Tuesday, April 04, 2006

Wishful Thinking

The strongest argument against the invasion of Iraq has always been that our leaders have always overestimated our capabilities, underestimated the enemy and prepared well only for events that will never occur. I certainly agree with this assessment. It's a sad fact of life that the political leadership can never seem to process the analytical aspects of warfare. I recently stumbled across a profound summary of this phenomenon as discerned from the last century of warfare.

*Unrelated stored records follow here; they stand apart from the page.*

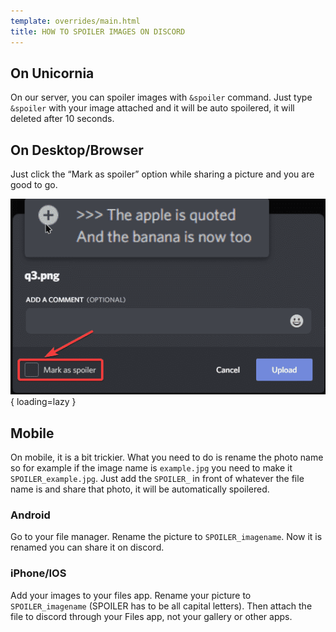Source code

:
 ```yaml
---
template: overrides/main.html
title: HOW TO SPOILER IMAGES ON DISCORD
---
```


## On Unicornia

On our server, you can spoiler images with `&spoiler` command. Just type `&spoiler` with your image attached and it will be auto spoilered, it will deleted after 10 seconds.

## On Desktop/Browser

Just click the “Mark as spoiler” option while sharing a picture and you are good to go.

![Discord Spoilering Images](/assets/images/discord-spoiler.png){ loading=lazy }

## Mobile

On mobile, it is a bit trickier. What you need to do is rename the photo name so for example if the image name is `example.jpg` you need to make it `SPOILER_example.jpg`. Just add the `SPOILER_` in front of whatever the file name is and share that photo, it will be automatically spoilered.

### Android

Go to your file manager. Rename the picture to `SPOILER_imagename`. Now it is renamed you can share it on discord.

### iPhone/IOS

Add your images to your files app. Rename your picture to `SPOILER_imagename` (SPOILER has to be all capital letters). Then attach the file to discord through your Files app, not your gallery or other apps.
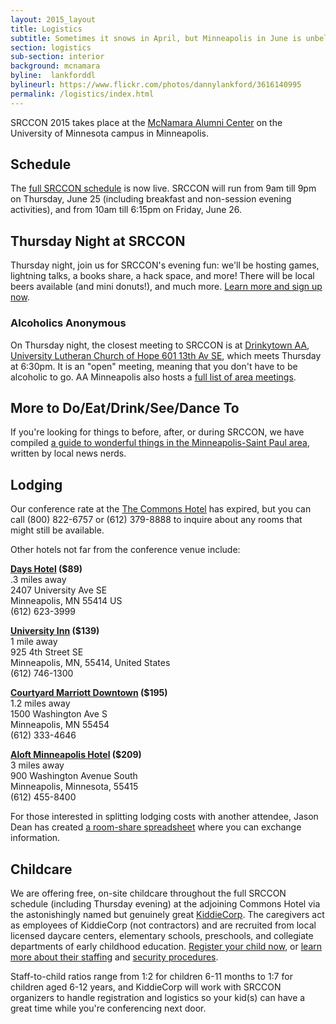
 ```yaml
---
layout: 2015_layout
title: Logistics
subtitle: Sometimes it snows in April, but Minneapolis in June is unbelievably lovely, as is our light-filled venue.
section: logistics
sub-section: interior
background: mcnamara
byline:  lankforddl
bylineurl: https://www.flickr.com/photos/dannylankford/3616140995
permalink: /logistics/index.html
---
```

SRCCON 2015 takes place at the <a href="https://www.google.com/maps/place/mcnamara+alumni+center/@44.975251,-93.227871,15z/data=!4m2!3m1!1s0x0:0x5f984f594ceab6ad?sa=X&ei=9qzmVISFC4iegwTskYDYCg&ved=0CIcBEPwSMBA">McNamara Alumni Center</a> on the University of Minnesota campus in Minneapolis. 

## Schedule

The [full SRCCON schedule](http://schedule.srccon.org) is now live. SRCCON will run from 9am till 9pm on Thursday, June 25 (including breakfast and non-session evening activities), and from 10am till 6:15pm on Friday, June 26. 

## Thursday Night at SRCCON
Thursday night, join us for SRCCON's evening fun: we'll be hosting games, lightning talks, a books share, a hack space, and more! There will be local beers available (and mini donuts!), and much more. [Learn more and sign up now](https://etherpad.mozilla.org/SRCCON2015).

### Alcoholics Anonymous
On Thursday night, the closest meeting to SRCCON is at [Drinkytown AA, University Lutheran Church of Hope 601 13th Av SE](https://www.google.com/maps/place/University+Lutheran+Church+of+Hope/@44.983557,-93.235761,15z/data=!4m2!3m1!1s0x0:0x7e2b9cb466a3fbda?sa=X&ei=4jiEVZyHMcbgoASy45voCQ&ved=0CG8Q_BIwCg), which meets Thursday at 6:30pm. It is an "open" meeting, meaning that you don't have to be alcoholic to go. AA Minneapolis also hosts a [full list of area meetings](http://www.aaminneapolis.org/pages/meeting/meetings.asp?Location=74&Name=Minneapolis%2C%20Southeast&Image=minneapolissoutheast.gif#Thursday).

## More to Do/Eat/Drink/See/Dance To
If you're looking for things to before, after, or during SRCCON, we have compiled [a guide to wonderful things in the Minneapolis-Saint Paul area](/guide), written by local news nerds.

## Lodging
Our conference rate at the [The Commons Hotel](http://www.commonshotel.com/) has expired, but you can call (800) 822-6757 or (612) 379-8888 to inquire about any rooms that might still be available.

Other hotels not far from the conference venue include:

**[Days Hotel](http://www.daysinn.com/hotels/minnesota/minneapolis/days-inn-hotel-university-ave-se/hotel-overview) ($89)**  
.3 miles away  
2407 University Ave SE  
Minneapolis, MN 55414 US  
(612) 623-3999

**[University Inn](http://www.universityinnmn.com/) ($139)**  
1 mile away  
925 4th Street SE  
Minneapolis, MN, 55414, United States  
(612) 746-1300

**[Courtyard Marriott Downtown](http://courtyard.marriott.com/mspdc) ($195)**  
1.2 miles away  
1500 Washington Ave S  
Minneapolis, MN 55454  
(612) 333-4646

**[Aloft Minneapolis Hotel](http://www.aloftminneapolis.com/) ($209)**  
3 miles away  
900 Washington Avenue South  
Minneapolis, Minnesota, 55415  
(612) 455-8400

For those interested in splitting lodging costs with another attendee, Jason Dean has created [a room-share spreadsheet](https://docs.google.com/spreadsheets/d/1PLDBYNGslVBwJdgaPPWmbHHYEKfRDd25yNRjXVrRVnk/edit#gid=0) where you can exchange information.

## Childcare
We are offering free, on-site childcare throughout the full SRCCON schedule (including Thursday evening) at the adjoining Commons Hotel via the astonishingly named but genuinely great [KiddieCorp](https://www.kiddiecorp.com/). The caregivers act as employees of KiddieCorp (not contractors) and are recruited from local licensed daycare centers, elementary schools, preschools, and collegiate departments of early childhood education. [Register your child now](https://www.kiddiecorp.com/srcconkids.htm), or [learn more about their staffing](https://www.kiddiecorp.com/staffselect.html) and [security procedures](https://www.kiddiecorp.com/security.html).

Staff-to-child ratios range from 1:2 for children 6-11 months to 1:7 for children aged 6-12 years, and KiddieCorp will work with SRCCON organizers to handle registration and logistics so your kid(s) can have a great time while you're conferencing next door.
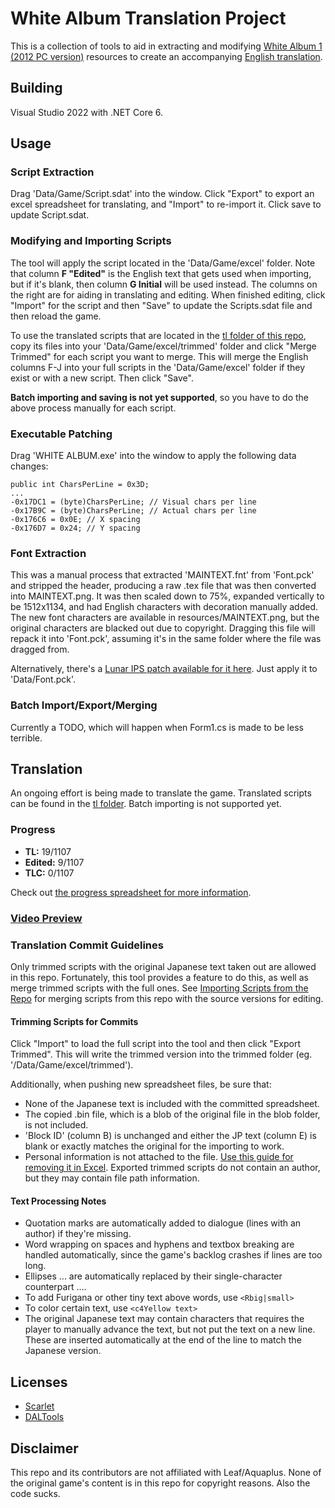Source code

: # White Album Translation Project

This is a collection of tools to aid in extracting and modifying [White Album 1 (2012 PC version)](https://vndb.org/r20439) resources to create an accompanying [English translation](#translation).

## Building

Visual Studio 2022 with .NET Core 6.

## Usage

### Script Extraction
Drag 'Data/Game/Script.sdat' into the window. Click "Export" to export an excel spreadsheet for translating, and "Import" to re-import it. Click save to update Script.sdat.

### Modifying and Importing Scripts
The tool will apply the script located in the 'Data/Game/excel' folder. Note that column **F "Edited"** is the English text that gets used when importing, but if it's blank, then column **G Initial** will be used instead. The columns on the right are for aiding in translating and editing. When finished editing, click "Import" for the script and then "Save" to update the Scripts.sdat file and then reload the game.

To use the translated scripts that are located in the [tl folder of this repo](/tl/), copy its files into your 'Data/Game/excel/trimmed' folder and click "Merge Trimmed" for each script you want to merge. This will merge the English columns F-J into your full scripts in the 'Data/Game/excel' folder if they exist or with a new script. Then click "Save".

**Batch importing and saving is not yet supported**, so you have to do the above process manually for each script.

### Executable Patching
Drag 'WHITE ALBUM.exe' into the window to apply the following data changes:
```
public int CharsPerLine = 0x3D;
...
-0x17DC1 = (byte)CharsPerLine; // Visual chars per line
-0x17B9C = (byte)CharsPerLine; // Actual chars per line
-0x176C6 = 0x0E; // X spacing
-0x176D7 = 0x24; // Y spacing
```

### Font Extraction
This was a manual process that extracted 'MAINTEXT.fnt' from 'Font.pck' and stripped the header, producing a raw .tex file that was then converted into MAINTEXT.png. It was then scaled down to 75%, expanded vertically to be 1512x1134, and had English characters with decoration manually added. The new font characters are available in resources/MAINTEXT.png, but the original characters are blacked out due to copyright. Dragging this file will repack it into 'Font.pck', assuming it's in the same folder where the file was dragged from.

Alternatively, there's a [Lunar IPS patch available for it here](/resources/Font%20patch.zip). Just apply it to 'Data/Font.pck'.

### Batch Import/Export/Merging
Currently a TODO, which will happen when Form1.cs is made to be less terrible.

## Translation
An ongoing effort is being made to translate the game. Translated scripts can be found in the [tl folder](/tl/). Batch importing is not supported yet.

### Progress
- **TL:** 19/1107
- **Edited:** 9/1107
- **TLC:** 0/1107

Check out [the progress spreadsheet for more information](/tl/progress.xlsx).

### [Video Preview](https://www.youtube.com/watch?v=9sM0kkkhB_g)

### Translation Commit Guidelines
Only trimmed scripts with the original Japanese text taken out are allowed in this repo. Fortunately, this tool provides a feature to do this, as well as merge trimmed scripts with the full ones. See [Importing Scripts from the Repo](#importing-scripts-from-the-repo) for merging scripts from this repo with the source versions for editing.

#### Trimming Scripts for Commits
Click "Import" to load the full script into the tool and then click "Export Trimmed". This will write the trimmed version into the trimmed folder (eg. '/Data/Game/excel/trimmed').

Additionally, when pushing new spreadsheet files, be sure that:
- None of the Japanese text is included with the committed spreadsheet.
- The copied .bin file, which is a blob of the original file in the blob folder, is not included.
- 'Block ID' (column B) is unchanged and either the JP text (column E) is blank or exactly matches the original for the importing to work.
- Personal information is not attached to the file. [Use this guide for removing it in Excel](https://support.microsoft.com/en-us/office/remove-hidden-data-and-personal-information-by-inspecting-documents-presentations-or-workbooks-356b7b5d-77af-44fe-a07f-9aa4d085966f). Exported trimmed scripts do not contain an author, but they may contain file path information.

#### Text Processing Notes
- Quotation marks are automatically added to dialogue (lines with an author) if they're missing.
- Word wrapping on spaces and hyphens and textbox breaking are handled automatically, since the game's backlog crashes if lines are too long.
- Ellipses ... are automatically replaced by their single-character counterpart ….
- To add Furigana or other tiny text above words, use `<Rbig|small>`
- To color certain text, use `<c4Yellow text>`
- The original Japanese text may contain <pause> characters that requires the player to manually advance the text, but not put the text on a new line. These are inserted automatically at the end of the line to match the Japanese version.

## Licenses
- [Scarlet](https://github.com/xdanieldzd/Scarlet/blob/master/LICENSE.md)
- [DALTools](https://github.com/thesupersonic16/DALTools)

## Disclaimer
This repo and its contributors are not affiliated with Leaf/Aquaplus. None of the original game's content is in this repo for copyright reasons. Also the code sucks.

The article, spotlighted by the US Army, is entitled: "Over By Christmas": Campaigning, Delusions and Force Requirements by Major General Jonathan B. A. Bailey, CB, MBE, PhD, retired from the British Army. I'm guessing that the article is considered controversial. It certainly makes Bush, Cheney, Rumfeld look foolish. The opening salvo implies that they can't help themselves:

… [T]he evidence of the past hundred years seems to be that we have an incorrigible reluctance and/or inability to make accurate assessments as to the likely length, meaning and outcome of military operations and what is or has been required to succeed in them. We have been poor judges of time and its patterns when it comes to military matters, or more specifically to campaigning, erring on the side of lethal optimism and wishful thinking in the face of the readily available facts. This suspension of critical faculties has led to serious distortions in preparing armed forces for the challenges that face them. It seems that Clausewitz's urging-"The first, the supreme, the most far-reaching act of judgement that the statesman and commander have to make is to establish . . . the kind of war upon which they are embarking"[2]-has been in vain.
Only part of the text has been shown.